How Rating 3.0 Impacts the Top 10 Teams

How Rating 3.0 Impacts the Top 10 Teams

HLTV recently unveiled Rating 3.0, their latest performance metric designed to better reflect player impact in CS2. This update aims to balance various contributions—killing, damage, survival, trading, and more—into a more equitable score than before. The aim: reward supportive and impactful plays more fairly.

Vitality

Vitality's players generally saw slight downgrades under the new system. As a team that often wins rounds decisively and faces many anti-eco scenarios, their players' contributions were regularized. However, flameZ (Shahar Shushan) and mezii (William Merriman) bucked this trend—Rating 3.0 rewards their tendency to trade deaths or use less costly weaponry. Still, even elite performers like ZywOo experienced slight drops due to normalization aimed at bringing extremely high ratings closer to the average.

Spirit

Similarly, Spirit’s high round-winning rates and frequent anti-eco situations led to damping of top scores. Donk (Danil Kryshkovets) saw his rating come in closer to 1.00 despite being one of their strongest players. In contrast, zont1x (Myroslav Plakhotia) benefited—his precise, low-error style is rewarded under the new “Swing” component.

MOUZ

Often viewed as a team of fraggers, MOUZ showcased one of the most dramatic rating shifts:

Jimpphat (Jimi Salo), known for clutch support plays, gained +0.03 in rating.
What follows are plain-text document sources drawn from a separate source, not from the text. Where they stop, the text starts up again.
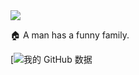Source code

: <image src='https://j-duya.github.io/J-DuYa/1606973655656.jpg' />

🏠 A man has a funny family.

[![我的 GitHub 数据](https://github-readme-stats.vercel.app/api?username=J-DuYa&show_icons=true&theme=dark&count_private=true)
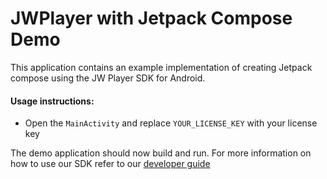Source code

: # JWPlayer with Jetpack Compose Demo

This application contains an example implementation of creating Jetpack compose using the JW Player SDK for Android.

#### Usage instructions:

-	Open the `MainActivity` and replace `YOUR_LICENSE_KEY` with your license key

The demo application should now build and run. For more information on how to use our SDK refer to our [developer guide](https://developer.jwplayer.com/jwplayer/docs/android-get-started)
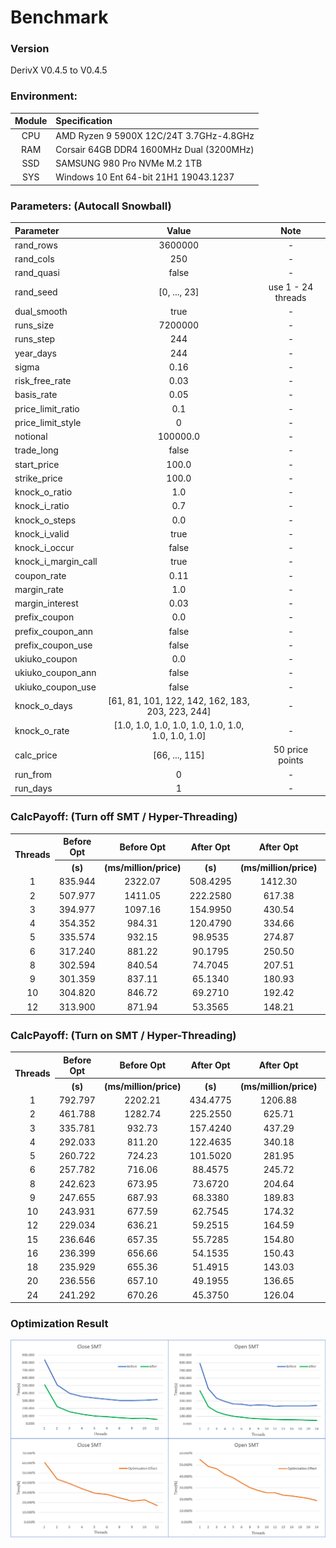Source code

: # Benchmark

### Version
DerivX V0.4.5 to V0.4.5

### Environment:
| Module | Specification                            |
| :----: | :--------------------------------------- |
| CPU    | AMD Ryzen 9 5900X 12C/24T 3.7GHz-4.8GHz  |
| RAM    | Corsair 64GB DDR4 1600MHz Dual (3200MHz) |
| SSD    | SAMSUNG 980 Pro NVMe M.2 1TB             |
| SYS    | Windows 10 Ent 64-bit 21H1 19043.1237    |

### Parameters: (Autocall Snowball)
| Parameter           | Value                                              | Note               |
| :------------------ | :------------------------------------------------: | :----------------: |
| rand_rows           | 3600000                                            | -                  |
| rand_cols           | 250                                                | -                  |
| rand_quasi          | false                                              | -                  |
| rand_seed           | [0, ..., 23]                                       | use 1 - 24 threads |
| dual_smooth         | true                                               | -                  |
| runs_size           | 7200000                                            | -                  |
| runs_step           | 244                                                | -                  |
| year_days           | 244                                                | -                  |
| sigma               | 0.16                                               | -                  |
| risk_free_rate      | 0.03                                               | -                  |
| basis_rate          | 0.05                                               | -                  |
| price_limit_ratio   | 0.1                                                | -                  |
| price_limit_style   | 0                                                  | -                  |
| notional            | 100000.0                                           | -                  |
| trade_long          | false                                              | -                  |
| start_price         | 100.0                                              | -                  |
| strike_price        | 100.0                                              | -                  |
| knock_o_ratio       | 1.0                                                | -                  |
| knock_i_ratio       | 0.7                                                | -                  |
| knock_o_steps       | 0.0                                                | -                  |
| knock_i_valid       | true                                               | -                  |
| knock_i_occur       | false                                              | -                  |
| knock_i_margin_call | true                                               | -                  |
| coupon_rate         | 0.11                                               | -                  |
| margin_rate         | 1.0                                                | -                  |
| margin_interest     | 0.03                                               | -                  |
| prefix_coupon       | 0.0                                                | -                  |
| prefix_coupon_ann   | false                                              | -                  |
| prefix_coupon_use   | false                                              | -                  |
| ukiuko_coupon       | 0.0                                                | -                  |
| ukiuko_coupon_ann   | false                                              | -                  |
| ukiuko_coupon_use   | false                                              | -                  |
| knock_o_days        | [61, 81, 101, 122, 142, 162, 183, 203, 223, 244]   | -                  |
| knock_o_rate        | [1.0, 1.0, 1.0, 1.0, 1.0, 1.0, 1.0, 1.0, 1.0, 1.0] | -                  |
| calc_price          | [66, ..., 115]                                     | 50 price points    |
| run_from            | 0                                                  | -                  |
| run_days            | 1                                                  | -                  |

### CalcPayoff: (Turn off SMT / Hyper-Threading)
<table>
    <tr><th rowspan="2">Threads</th><th>Before Opt</th><th>Before Opt</th><th>After Opt</th><th>After Opt</th><th>Percent</th></tr>
    <tr><th>(s)</th><th>(ms/million/price)</th><th>(s)</th><th>(ms/million/price)</th><th>(%)</th></tr>
    <tr align="center"><td> 1</td><td>835.944</td><td>2322.07</td><td>508.4295</td><td>1412.30</td><td>60.821</td></tr>
    <tr align="center"><td> 2</td><td>507.977</td><td>1411.05</td><td>222.2580</td><td> 617.38</td><td>43.754</td></tr>
    <tr align="center"><td> 3</td><td>394.977</td><td>1097.16</td><td>154.9950</td><td> 430.54</td><td>39.242</td></tr>
    <tr align="center"><td> 4</td><td>354.352</td><td> 984.31</td><td>120.4790</td><td> 334.66</td><td>34.000</td></tr>
    <tr align="center"><td> 5</td><td>335.574</td><td> 932.15</td><td> 98.9535</td><td> 274.87</td><td>29.488</td></tr>
    <tr align="center"><td> 6</td><td>317.240</td><td> 881.22</td><td> 90.1795</td><td> 250.50</td><td>28.426</td></tr>
    <tr align="center"><td> 8</td><td>302.594</td><td> 840.54</td><td> 74.7045</td><td> 207.51</td><td>24.688</td></tr>
    <tr align="center"><td> 9</td><td>301.359</td><td> 837.11</td><td> 65.1340</td><td> 180.93</td><td>21.613</td></tr>
    <tr align="center"><td>10</td><td>304.820</td><td> 846.72</td><td> 69.2710</td><td> 192.42</td><td>22.725</td></tr>
    <tr align="center"><td>12</td><td>313.900</td><td> 871.94</td><td> 53.3565</td><td> 148.21</td><td>16.998</td></tr>
</table>

### CalcPayoff: (Turn on SMT / Hyper-Threading)
<table>
    <tr><th rowspan="2">Threads</th><th>Before Opt</th><th>Before Opt</th><th>After Opt</th><th>After Opt</th><th>Percent</th></tr>
    <tr><th>(s)</th><th>(ms/million/price)</th><th>(s)</th><th>(ms/million/price)</th><th>(%)</th></tr>
    <tr align="center"><td> 1</td><td>792.797</td><td>2202.21</td><td>434.4775</td><td>1206.88</td><td>54.803</td></tr>
    <tr align="center"><td> 2</td><td>461.788</td><td>1282.74</td><td>225.2550</td><td> 625.71</td><td>48.779</td></tr>
    <tr align="center"><td> 3</td><td>335.781</td><td> 932.73</td><td>157.4240</td><td> 437.29</td><td>46.883</td></tr>
    <tr align="center"><td> 4</td><td>292.033</td><td> 811.20</td><td>122.4635</td><td> 340.18</td><td>41.935</td></tr>
    <tr align="center"><td> 5</td><td>260.722</td><td> 724.23</td><td>101.5020</td><td> 281.95</td><td>38.931</td></tr>
    <tr align="center"><td> 6</td><td>257.782</td><td> 716.06</td><td> 88.4575</td><td> 245.72</td><td>34.315</td></tr>
    <tr align="center"><td> 8</td><td>242.623</td><td> 673.95</td><td> 73.6720</td><td> 204.64</td><td>30.365</td></tr>
    <tr align="center"><td> 9</td><td>247.655</td><td> 687.93</td><td> 68.3380</td><td> 189.83</td><td>27.594</td></tr>
    <tr align="center"><td>10</td><td>243.931</td><td> 677.59</td><td> 62.7545</td><td> 174.32</td><td>25.726</td></tr>
    <tr align="center"><td>12</td><td>229.034</td><td> 636.21</td><td> 59.2515</td><td> 164.59</td><td>25.870</td></tr>
    <tr align="center"><td>15</td><td>236.646</td><td> 657.35</td><td> 55.7285</td><td> 154.80</td><td>23.549</td></tr>
    <tr align="center"><td>16</td><td>236.399</td><td> 656.66</td><td> 54.1535</td><td> 150.43</td><td>22.908</td></tr>
    <tr align="center"><td>18</td><td>235.929</td><td> 655.36</td><td> 51.4915</td><td> 143.03</td><td>21.825</td></tr>
    <tr align="center"><td>20</td><td>236.556</td><td> 657.10</td><td> 49.1955</td><td> 136.65</td><td>20.797</td></tr>
    <tr align="center"><td>24</td><td>241.292</td><td> 670.26</td><td> 45.3750</td><td> 126.04</td><td>18.805</td></tr>
</table>

### Optimization Result
![avatar](https://github.com/xurendong/derivx/blob/main/benchmark/img_opt_ret_0.4.5_1.png?raw=true)
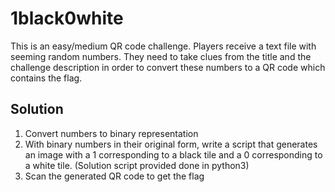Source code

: # 1black0white
This is an easy/medium QR code challenge. Players receive a text file with seeming random numbers. They need to take clues from the title and the challenge description in order to convert these numbers to a QR code which contains the flag. 




## Solution
1. Convert numbers to binary representation
2. With binary numbers in their original form, write a script that generates an image with a 1 corresponding to a black tile and a 0 corresponding to a white tile.
(Solution script provided done in python3)
3. Scan the generated QR code to get the flag
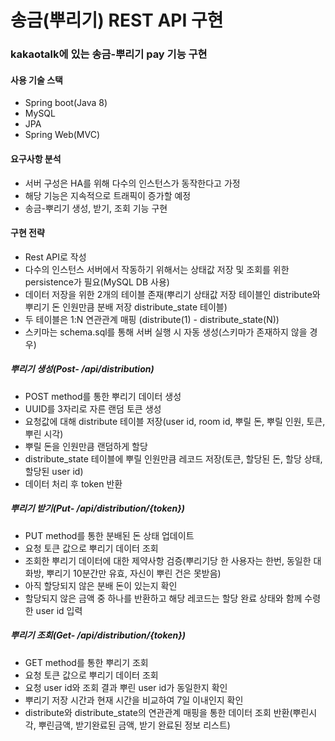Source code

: # 송금(뿌리기) REST API 구현
### kakaotalk에 있는 송금-뿌리기 pay 기능 구현
#### 사용 기술 스택
- Spring boot(Java 8)
- MySQL
- JPA
- Spring Web(MVC)

#### 요구사항 분석
- 서버 구성은 HA를 위해 다수의 인스턴스가 동작한다고 가정
- 해당 기능은 지속적으로 트래픽이 증가할 예정
- 송금-뿌리기 생성, 받기, 조회 기능 구현

#### 구현 전략
- Rest API로 작성
- 다수의 인스턴스 서버에서 작동하기 위해서는 상태값 저장 및 조회를 위한 persistence가 필요(MySQL DB 사용)
- 데이터 저장을 위한 2개의 테이블 존재(뿌리기 상태값 저장 테이블인 distribute와 뿌리기 돈 인원만큼 분배 저장 distribute_state 테이블)  
- 두 테이블은 1:N 연관관계 매핑 (distribute(1) - distribute_state(N))
- 스키마는 schema.sql를 통해 서버 실행 시 자동 생성(스키마가 존재하지 않을 경우)

##### 뿌리기 생성(Post- /api/distribution)
- POST method를 통한 뿌리기 데이터 생성
- UUID를 3자리로 자른 랜덤 토큰 생성
- 요청값에 대해 distribute 테이블 저장(user id, room id, 뿌릴 돈, 뿌릴 인원, 토큰, 뿌린 시각)
- 뿌릴 돈을 인원만큼 랜덤하게 할당
- distribute_state 테이블에 뿌릴 인원만큼 레코드 저장(토큰, 할당된 돈, 할당 상태, 할당된 user id)
- 데이터 처리 후 token 반환

##### 뿌리기 받기(Put- /api/distribution/{token})
- PUT method를 통한 분배된 돈 상태 업데이트
- 요청 토큰 값으로 뿌리기 데이터 조회
- 조회한 뿌리기 데이터에 대한 제약사항 검증(뿌리기당 한 사용자는 한번, 동일한 대화방, 뿌리기 10분간만 유효, 자신이 뿌린 건은 못받음)
- 아직 할당되지 않은 분배 돈이 있는지 확인
- 할당되지 않은 금액 중 하나를 반환하고 해당 레코드는 할당 완료 상태와 함께 수령한 user id 입력

##### 뿌리기 조회(Get- /api/distribution/{token})
- GET method를 통한 뿌리기 조회
- 요청 토큰 값으로 뿌리기 데이터 조회
- 요청 user id와 조회 결과 뿌린 user id가 동일한지 확인
- 뿌리기 저장 시간과 현재 시간을 비교하여 7일 이내인지 확인
- distribute와 distribute_state의 연관관계 매핑을 통한 데이터 조회 반환(뿌린시각, 뿌린금액, 받기완료된 금액, 받기 완료된 정보 리스트)

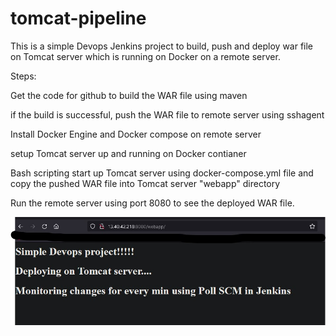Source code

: # tomcat-pipeline

This is a simple Devops Jenkins project to build, push and deploy war file on Tomcat server which is running on Docker on a remote server.

Steps:

  Get the code for github to build the WAR file using maven
	
  if the build is successful, push the WAR file to remote server using sshagent
	
  Install Docker Engine and Docker compose on remote server
	
  setup Tomcat server up and running on Docker contianer
	
  Bash scripting start up Tomcat server using docker-compose.yml file and copy the pushed WAR file into Tomcat server "webapp" directory
	
  Run the remote server using port 8080 to see the deployed WAR file.


![](Deployment_screenshot.jpg)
xertioN (Dorian Berman), as an entry fragger, dropped -0.05—Swing penalizes risk-taking high-variance roles

Context on Rating 3.0

Rating 3.0 expands on the earlier versions (1.0, 2.0, and 2.1) by introducing new subcomponents—like KAST (Kill/Assist/Survival/Traded) and ADR (Average Damage per Round). It also rebalances Impact to account for clutches, opening kills, and multi-kill potential, while downplaying passive saving.

Previously, Rating 2.1 (introduced in late 2024) had already rebalanced sub-ratings and adjusted saving contributions, but Rating 3.0 goes further by integrating Round Swing—a measure of a player's direct influence per round.

Community and Broader Reaction

Discussion on HLTV forums reveals mixed reactions. One user remarked on the new Swing metric:

“roundswing is just a fake stat… it represent[s] the influence of the player”

On Spirit’s early exit from the Esports World Cup, sentiment hinted at both on-field and analytic challenges. One comment captured the mood:

“Spirit devastated by the launching of rating 3.0. Their 2-event era is over!”

Another pointed out:

“Cooper: rating 3.0 would have been brutal for the Spirit players. HLTV showed mercy.”

These reactions illustrate how the recalibrated metrics are already influencing narratives around team performance.

Summary

Vitality: Ratings normalized; flameZ and mezii benefit from trading/low-cost play.

Spirit: Donk’s rating dips toward baseline; zont1x gains from high-consistency play.

MOUZ: Jimpphat rewarded for clutch reliability; xertioN penalized for swing-heavy entry death risk.

What changed: Rating 3.0 standardizes performance, introduces KAST, ADR, Swing, and value adjustments for supports and fraggers.

Community response: Some skepticism about new metrics’ fairness, mixed fan sentiment around recently underperforming teams.